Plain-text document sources
———

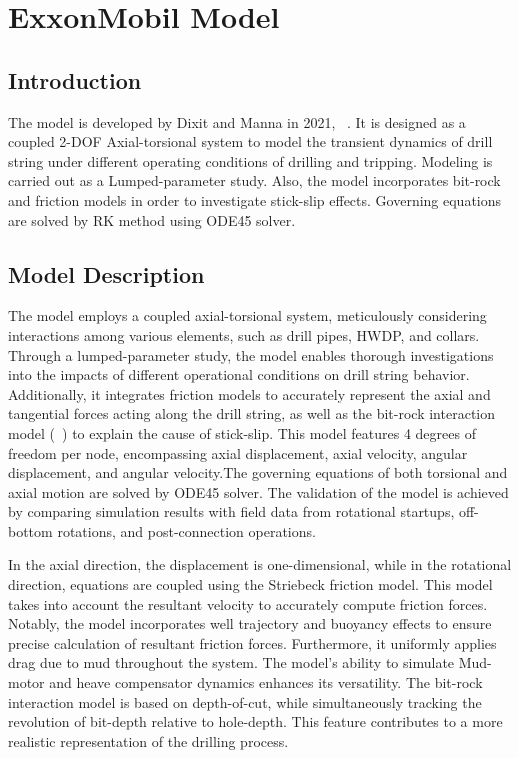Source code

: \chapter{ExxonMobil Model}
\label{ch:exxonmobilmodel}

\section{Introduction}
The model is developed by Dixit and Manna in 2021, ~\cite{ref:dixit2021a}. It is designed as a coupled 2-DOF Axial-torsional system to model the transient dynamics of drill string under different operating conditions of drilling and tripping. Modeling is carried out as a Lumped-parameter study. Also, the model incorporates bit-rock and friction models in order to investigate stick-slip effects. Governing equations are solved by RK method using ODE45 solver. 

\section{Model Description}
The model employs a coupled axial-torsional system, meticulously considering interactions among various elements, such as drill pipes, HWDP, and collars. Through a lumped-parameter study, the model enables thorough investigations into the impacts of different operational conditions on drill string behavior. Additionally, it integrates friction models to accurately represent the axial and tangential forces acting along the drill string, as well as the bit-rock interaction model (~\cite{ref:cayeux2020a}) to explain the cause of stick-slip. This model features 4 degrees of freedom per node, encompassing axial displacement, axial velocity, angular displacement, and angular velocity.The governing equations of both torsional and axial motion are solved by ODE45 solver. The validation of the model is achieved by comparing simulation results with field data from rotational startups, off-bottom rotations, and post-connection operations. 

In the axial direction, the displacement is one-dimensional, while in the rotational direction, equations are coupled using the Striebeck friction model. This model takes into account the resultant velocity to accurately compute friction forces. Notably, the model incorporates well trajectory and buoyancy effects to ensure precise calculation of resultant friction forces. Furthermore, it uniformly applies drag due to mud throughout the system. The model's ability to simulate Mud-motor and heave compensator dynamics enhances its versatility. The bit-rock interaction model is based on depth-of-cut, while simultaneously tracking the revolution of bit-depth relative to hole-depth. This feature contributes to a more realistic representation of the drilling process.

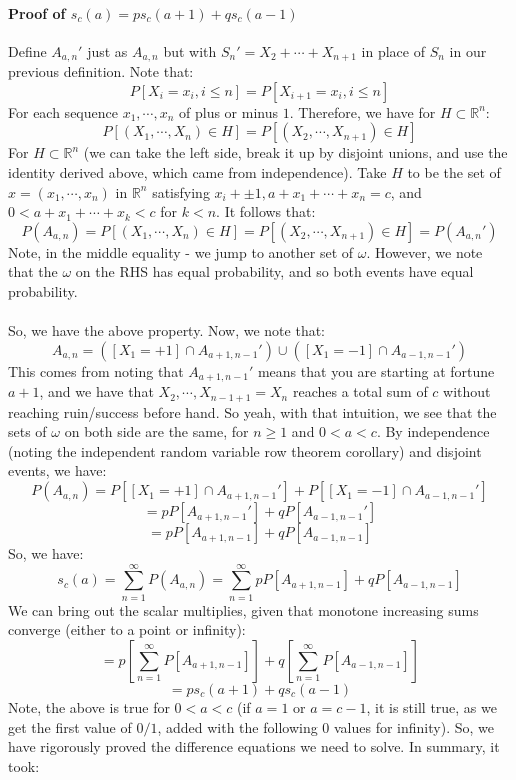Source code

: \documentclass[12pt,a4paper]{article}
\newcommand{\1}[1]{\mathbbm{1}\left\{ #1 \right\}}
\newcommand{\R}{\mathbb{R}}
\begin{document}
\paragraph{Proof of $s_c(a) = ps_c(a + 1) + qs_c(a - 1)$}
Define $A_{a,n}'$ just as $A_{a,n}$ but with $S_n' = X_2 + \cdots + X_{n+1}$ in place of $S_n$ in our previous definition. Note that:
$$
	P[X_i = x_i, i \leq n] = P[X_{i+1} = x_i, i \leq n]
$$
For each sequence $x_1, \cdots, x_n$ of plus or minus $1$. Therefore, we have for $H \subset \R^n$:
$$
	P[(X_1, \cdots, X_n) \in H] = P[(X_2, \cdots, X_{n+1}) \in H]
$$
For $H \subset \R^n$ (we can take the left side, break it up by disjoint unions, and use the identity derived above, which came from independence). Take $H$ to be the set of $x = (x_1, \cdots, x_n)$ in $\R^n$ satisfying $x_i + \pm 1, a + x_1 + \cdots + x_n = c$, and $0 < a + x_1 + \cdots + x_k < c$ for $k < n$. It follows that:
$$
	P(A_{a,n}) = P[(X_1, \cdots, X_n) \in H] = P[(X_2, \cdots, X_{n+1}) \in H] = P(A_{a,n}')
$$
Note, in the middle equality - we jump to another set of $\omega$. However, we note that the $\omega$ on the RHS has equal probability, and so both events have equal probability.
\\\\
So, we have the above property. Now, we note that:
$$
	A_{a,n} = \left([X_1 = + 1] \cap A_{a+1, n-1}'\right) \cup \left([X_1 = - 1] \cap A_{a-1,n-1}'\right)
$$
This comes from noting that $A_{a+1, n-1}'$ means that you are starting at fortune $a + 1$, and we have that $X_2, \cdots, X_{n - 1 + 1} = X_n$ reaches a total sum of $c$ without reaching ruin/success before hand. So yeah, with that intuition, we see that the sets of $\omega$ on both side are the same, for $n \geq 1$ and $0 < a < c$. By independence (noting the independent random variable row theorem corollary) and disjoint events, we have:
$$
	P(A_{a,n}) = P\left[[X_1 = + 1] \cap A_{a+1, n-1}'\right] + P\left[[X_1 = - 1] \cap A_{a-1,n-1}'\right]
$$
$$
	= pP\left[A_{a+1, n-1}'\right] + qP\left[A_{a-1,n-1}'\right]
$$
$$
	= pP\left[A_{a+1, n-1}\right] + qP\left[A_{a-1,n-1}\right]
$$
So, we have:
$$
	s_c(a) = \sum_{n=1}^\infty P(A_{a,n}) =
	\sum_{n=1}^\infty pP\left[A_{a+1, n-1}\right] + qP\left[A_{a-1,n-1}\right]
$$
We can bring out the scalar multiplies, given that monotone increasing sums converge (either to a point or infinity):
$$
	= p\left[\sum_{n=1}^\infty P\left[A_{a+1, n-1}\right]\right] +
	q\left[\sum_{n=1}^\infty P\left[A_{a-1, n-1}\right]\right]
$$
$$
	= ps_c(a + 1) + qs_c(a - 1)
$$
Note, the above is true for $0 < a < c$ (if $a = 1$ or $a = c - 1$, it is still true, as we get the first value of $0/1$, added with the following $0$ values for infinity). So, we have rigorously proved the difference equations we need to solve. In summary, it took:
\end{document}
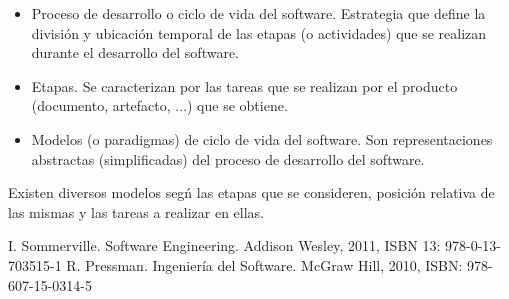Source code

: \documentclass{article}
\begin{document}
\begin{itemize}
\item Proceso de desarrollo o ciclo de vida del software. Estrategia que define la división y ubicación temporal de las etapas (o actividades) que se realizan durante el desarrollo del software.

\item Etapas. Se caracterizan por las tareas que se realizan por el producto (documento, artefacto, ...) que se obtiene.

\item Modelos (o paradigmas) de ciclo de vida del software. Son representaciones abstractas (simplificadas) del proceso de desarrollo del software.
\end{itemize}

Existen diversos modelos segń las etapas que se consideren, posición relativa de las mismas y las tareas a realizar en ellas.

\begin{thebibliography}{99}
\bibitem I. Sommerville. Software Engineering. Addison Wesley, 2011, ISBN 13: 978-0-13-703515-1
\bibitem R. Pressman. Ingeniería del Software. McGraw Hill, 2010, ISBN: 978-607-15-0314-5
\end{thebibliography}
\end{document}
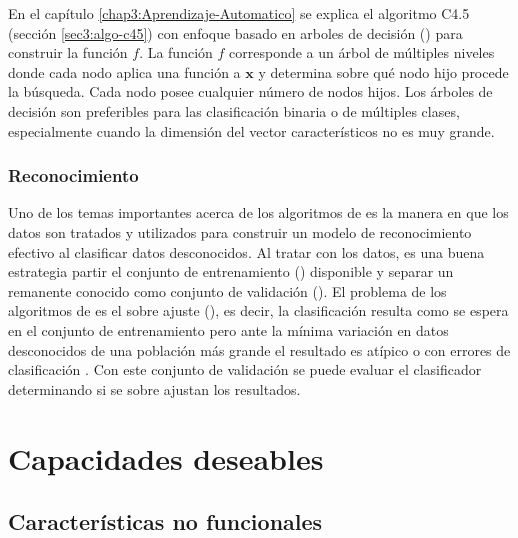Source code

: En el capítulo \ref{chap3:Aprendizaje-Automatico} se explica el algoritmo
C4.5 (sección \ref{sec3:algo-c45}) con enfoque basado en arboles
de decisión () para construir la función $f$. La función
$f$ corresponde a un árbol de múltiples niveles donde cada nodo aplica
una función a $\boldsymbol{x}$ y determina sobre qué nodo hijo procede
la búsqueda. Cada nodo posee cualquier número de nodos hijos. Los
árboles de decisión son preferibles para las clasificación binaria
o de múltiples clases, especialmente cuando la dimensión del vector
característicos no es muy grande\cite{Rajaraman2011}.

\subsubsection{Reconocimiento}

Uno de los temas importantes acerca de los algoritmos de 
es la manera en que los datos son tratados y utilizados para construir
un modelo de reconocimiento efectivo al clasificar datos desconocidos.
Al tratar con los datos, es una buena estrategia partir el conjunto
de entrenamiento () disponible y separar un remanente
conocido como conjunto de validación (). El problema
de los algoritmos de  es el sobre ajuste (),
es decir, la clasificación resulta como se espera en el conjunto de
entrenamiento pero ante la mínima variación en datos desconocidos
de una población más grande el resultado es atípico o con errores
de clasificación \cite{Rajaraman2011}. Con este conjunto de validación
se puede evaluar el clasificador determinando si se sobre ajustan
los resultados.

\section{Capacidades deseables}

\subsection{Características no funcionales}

———

▶ **Work required**:
What is the number of lines above that contain the string "well"? Answer with the number alone.

▶ **Response area**:
2